CASE REPORT We report the case of a 51-year-old male patient who suffered brain injury that required daily treatment with 600 mg of carbamazepine. In the sixth month of treatment he was found to have a decrease in the number of platelets, which was confirmed a month later. He was admitted to hospital and diagnosed as having a medullar aplasia. Despite therapy with immunosuppressants, he died 12 weeks later.

DISCUSSION The appearance of aplastic anaemia does not seem to be related to age, the disease treated or to be dose-dependent. Most cases are seen 3-4 months after treatment and the risk period is the first year.
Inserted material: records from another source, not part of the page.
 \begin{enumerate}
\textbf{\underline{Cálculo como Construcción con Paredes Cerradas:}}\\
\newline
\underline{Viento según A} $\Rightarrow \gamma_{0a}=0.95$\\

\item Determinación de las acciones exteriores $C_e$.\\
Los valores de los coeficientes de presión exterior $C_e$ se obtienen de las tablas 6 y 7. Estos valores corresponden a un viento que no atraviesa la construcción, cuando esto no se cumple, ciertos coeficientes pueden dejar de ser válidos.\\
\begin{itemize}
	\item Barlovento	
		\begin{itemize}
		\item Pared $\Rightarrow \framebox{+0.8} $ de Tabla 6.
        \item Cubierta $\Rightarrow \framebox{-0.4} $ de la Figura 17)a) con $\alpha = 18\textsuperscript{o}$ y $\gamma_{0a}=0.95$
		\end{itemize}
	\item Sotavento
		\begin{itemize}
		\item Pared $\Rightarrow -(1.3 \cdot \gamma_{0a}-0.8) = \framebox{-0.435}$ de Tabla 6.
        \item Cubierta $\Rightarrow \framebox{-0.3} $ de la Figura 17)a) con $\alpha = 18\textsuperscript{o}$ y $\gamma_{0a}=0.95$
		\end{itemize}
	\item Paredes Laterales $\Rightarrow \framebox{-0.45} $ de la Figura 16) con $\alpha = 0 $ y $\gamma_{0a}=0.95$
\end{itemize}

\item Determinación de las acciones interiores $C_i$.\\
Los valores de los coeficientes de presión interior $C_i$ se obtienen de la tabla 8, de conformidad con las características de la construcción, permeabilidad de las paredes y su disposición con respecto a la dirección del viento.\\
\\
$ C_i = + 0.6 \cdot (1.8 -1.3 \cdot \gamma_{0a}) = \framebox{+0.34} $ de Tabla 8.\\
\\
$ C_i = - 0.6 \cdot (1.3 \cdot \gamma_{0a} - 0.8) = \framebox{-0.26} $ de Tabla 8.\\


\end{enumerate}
The choice treatment is a bone marrow transplant in patients under the age of 50; in older patients the recommended treatment is immunosuppressant therapy. The early diagnosis of aplastic anaemia is essential, although the difficulty lies in determining how often haematological controls are to be performed, since some cases have appeared a few days after beginning treatment. The frequency of the controls must be based on the clinical judgement of the doctor with regular check-ups to detect haematological problems (infections, high temperature, ecchymosis) and to warn the patient and relatives should any of the symptoms appear.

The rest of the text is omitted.